Collection entries

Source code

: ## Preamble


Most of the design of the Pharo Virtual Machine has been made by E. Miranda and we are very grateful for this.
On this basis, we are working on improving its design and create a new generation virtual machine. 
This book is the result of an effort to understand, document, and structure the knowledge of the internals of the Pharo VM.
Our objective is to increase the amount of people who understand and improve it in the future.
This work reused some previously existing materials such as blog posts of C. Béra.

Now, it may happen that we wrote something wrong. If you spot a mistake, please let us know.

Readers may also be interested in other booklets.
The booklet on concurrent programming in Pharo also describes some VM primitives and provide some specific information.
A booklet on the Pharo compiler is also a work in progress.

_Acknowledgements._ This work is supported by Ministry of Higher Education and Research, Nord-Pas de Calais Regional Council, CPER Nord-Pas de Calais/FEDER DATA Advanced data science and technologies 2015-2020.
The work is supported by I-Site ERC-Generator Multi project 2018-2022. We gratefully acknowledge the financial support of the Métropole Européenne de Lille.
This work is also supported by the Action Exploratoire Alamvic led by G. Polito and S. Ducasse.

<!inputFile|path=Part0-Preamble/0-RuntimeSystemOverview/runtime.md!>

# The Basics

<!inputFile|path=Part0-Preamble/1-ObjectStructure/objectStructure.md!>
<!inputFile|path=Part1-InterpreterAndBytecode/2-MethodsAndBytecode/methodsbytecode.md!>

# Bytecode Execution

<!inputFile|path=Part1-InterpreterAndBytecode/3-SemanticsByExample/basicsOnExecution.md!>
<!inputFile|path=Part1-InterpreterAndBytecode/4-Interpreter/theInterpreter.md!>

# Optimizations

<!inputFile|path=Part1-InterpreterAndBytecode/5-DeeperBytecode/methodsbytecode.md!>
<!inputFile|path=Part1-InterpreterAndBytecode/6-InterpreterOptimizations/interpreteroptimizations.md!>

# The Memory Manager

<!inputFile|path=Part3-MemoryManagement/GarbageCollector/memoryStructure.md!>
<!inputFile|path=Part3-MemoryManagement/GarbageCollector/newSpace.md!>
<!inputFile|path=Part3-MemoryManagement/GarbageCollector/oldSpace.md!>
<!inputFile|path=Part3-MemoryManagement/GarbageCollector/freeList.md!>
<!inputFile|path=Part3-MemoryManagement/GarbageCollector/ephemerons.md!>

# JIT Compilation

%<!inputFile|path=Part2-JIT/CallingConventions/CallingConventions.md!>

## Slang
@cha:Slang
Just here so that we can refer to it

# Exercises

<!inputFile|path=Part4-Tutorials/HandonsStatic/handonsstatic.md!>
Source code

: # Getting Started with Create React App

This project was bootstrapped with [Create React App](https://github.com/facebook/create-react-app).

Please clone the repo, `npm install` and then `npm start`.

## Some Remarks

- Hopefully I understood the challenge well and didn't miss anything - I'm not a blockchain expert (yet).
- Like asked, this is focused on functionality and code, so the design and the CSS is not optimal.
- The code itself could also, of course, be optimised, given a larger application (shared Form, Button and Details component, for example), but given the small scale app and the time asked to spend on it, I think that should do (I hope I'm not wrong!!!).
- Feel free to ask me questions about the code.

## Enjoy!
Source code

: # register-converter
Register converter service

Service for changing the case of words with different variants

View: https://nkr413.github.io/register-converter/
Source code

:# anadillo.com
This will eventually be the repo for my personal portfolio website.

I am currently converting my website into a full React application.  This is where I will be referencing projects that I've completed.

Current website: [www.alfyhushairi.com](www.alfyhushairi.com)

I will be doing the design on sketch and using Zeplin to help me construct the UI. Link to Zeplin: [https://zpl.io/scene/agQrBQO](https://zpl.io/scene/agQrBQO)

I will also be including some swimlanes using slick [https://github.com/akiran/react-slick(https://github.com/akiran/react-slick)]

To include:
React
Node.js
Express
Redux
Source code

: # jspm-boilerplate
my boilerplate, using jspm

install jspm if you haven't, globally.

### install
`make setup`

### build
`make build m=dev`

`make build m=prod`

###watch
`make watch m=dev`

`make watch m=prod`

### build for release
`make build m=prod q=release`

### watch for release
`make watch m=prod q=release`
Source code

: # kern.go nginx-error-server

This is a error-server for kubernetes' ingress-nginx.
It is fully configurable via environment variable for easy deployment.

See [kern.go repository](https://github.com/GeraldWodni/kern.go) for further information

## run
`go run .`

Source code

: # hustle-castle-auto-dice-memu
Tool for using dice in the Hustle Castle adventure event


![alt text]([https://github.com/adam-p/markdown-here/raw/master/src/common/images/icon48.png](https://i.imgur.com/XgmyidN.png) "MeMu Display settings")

_Task brief_: An exact copy of all the entries above is what is needed.

_Expected answer_:
Source code

: ## Preamble


Most of the design of the Pharo Virtual Machine has been made by E. Miranda and we are very grateful for this.
On this basis, we are working on improving its design and create a new generation virtual machine. 
This book is the result of an effort to understand, document, and structure the knowledge of the internals of the Pharo VM.
Our objective is to increase the amount of people who understand and improve it in the future.
This work reused some previously existing materials such as blog posts of C. Béra.

Now, it may happen that we wrote something wrong. If you spot a mistake, please let us know.

Readers may also be interested in other booklets.
The booklet on concurrent programming in Pharo also describes some VM primitives and provide some specific information.
A booklet on the Pharo compiler is also a work in progress.

_Acknowledgements._ This work is supported by Ministry of Higher Education and Research, Nord-Pas de Calais Regional Council, CPER Nord-Pas de Calais/FEDER DATA Advanced data science and technologies 2015-2020.
The work is supported by I-Site ERC-Generator Multi project 2018-2022. We gratefully acknowledge the financial support of the Métropole Européenne de Lille.
This work is also supported by the Action Exploratoire Alamvic led by G. Polito and S. Ducasse.

<!inputFile|path=Part0-Preamble/0-RuntimeSystemOverview/runtime.md!>

# The Basics

<!inputFile|path=Part0-Preamble/1-ObjectStructure/objectStructure.md!>
<!inputFile|path=Part1-InterpreterAndBytecode/2-MethodsAndBytecode/methodsbytecode.md!>

# Bytecode Execution

<!inputFile|path=Part1-InterpreterAndBytecode/3-SemanticsByExample/basicsOnExecution.md!>
<!inputFile|path=Part1-InterpreterAndBytecode/4-Interpreter/theInterpreter.md!>

# Optimizations

<!inputFile|path=Part1-InterpreterAndBytecode/5-DeeperBytecode/methodsbytecode.md!>
<!inputFile|path=Part1-InterpreterAndBytecode/6-InterpreterOptimizations/interpreteroptimizations.md!>

# The Memory Manager

<!inputFile|path=Part3-MemoryManagement/GarbageCollector/memoryStructure.md!>
<!inputFile|path=Part3-MemoryManagement/GarbageCollector/newSpace.md!>
<!inputFile|path=Part3-MemoryManagement/GarbageCollector/oldSpace.md!>
<!inputFile|path=Part3-MemoryManagement/GarbageCollector/freeList.md!>
<!inputFile|path=Part3-MemoryManagement/GarbageCollector/ephemerons.md!>

# JIT Compilation

%<!inputFile|path=Part2-JIT/CallingConventions/CallingConventions.md!>

## Slang
@cha:Slang
Just here so that we can refer to it

# Exercises

<!inputFile|path=Part4-Tutorials/HandonsStatic/handonsstatic.md!>
Source code

: # Getting Started with Create React App

This project was bootstrapped with [Create React App](https://github.com/facebook/create-react-app).

Please clone the repo, `npm install` and then `npm start`.

## Some Remarks

- Hopefully I understood the challenge well and didn't miss anything - I'm not a blockchain expert (yet).
- Like asked, this is focused on functionality and code, so the design and the CSS is not optimal.
- The code itself could also, of course, be optimised, given a larger application (shared Form, Button and Details component, for example), but given the small scale app and the time asked to spend on it, I think that should do (I hope I'm not wrong!!!).
- Feel free to ask me questions about the code.

## Enjoy!
Source code

: # register-converter
Register converter service

Service for changing the case of words with different variants

View: https://nkr413.github.io/register-converter/
Source code

:# anadillo.com
This will eventually be the repo for my personal portfolio website.

I am currently converting my website into a full React application.  This is where I will be referencing projects that I've completed.

Current website: [www.alfyhushairi.com](www.alfyhushairi.com)

I will be doing the design on sketch and using Zeplin to help me construct the UI. Link to Zeplin: [https://zpl.io/scene/agQrBQO](https://zpl.io/scene/agQrBQO)

I will also be including some swimlanes using slick [https://github.com/akiran/react-slick(https://github.com/akiran/react-slick)]

To include:
React
Node.js
Express
Redux
Source code

: # jspm-boilerplate
my boilerplate, using jspm

install jspm if you haven't, globally.

### install
`make setup`

### build
`make build m=dev`

`make build m=prod`

###watch
`make watch m=dev`

`make watch m=prod`

### build for release
`make build m=prod q=release`

### watch for release
`make watch m=prod q=release`
Source code

: # kern.go nginx-error-server

This is a error-server for kubernetes' ingress-nginx.
It is fully configurable via environment variable for easy deployment.

See [kern.go repository](https://github.com/GeraldWodni/kern.go) for further information

## run
`go run .`

Source code

: # hustle-castle-auto-dice-memu
Tool for using dice in the Hustle Castle adventure event


![alt text]([https://github.com/adam-p/markdown-here/raw/master/src/common/images/icon48.png](https://i.imgur.com/XgmyidN.png) "MeMu Display settings")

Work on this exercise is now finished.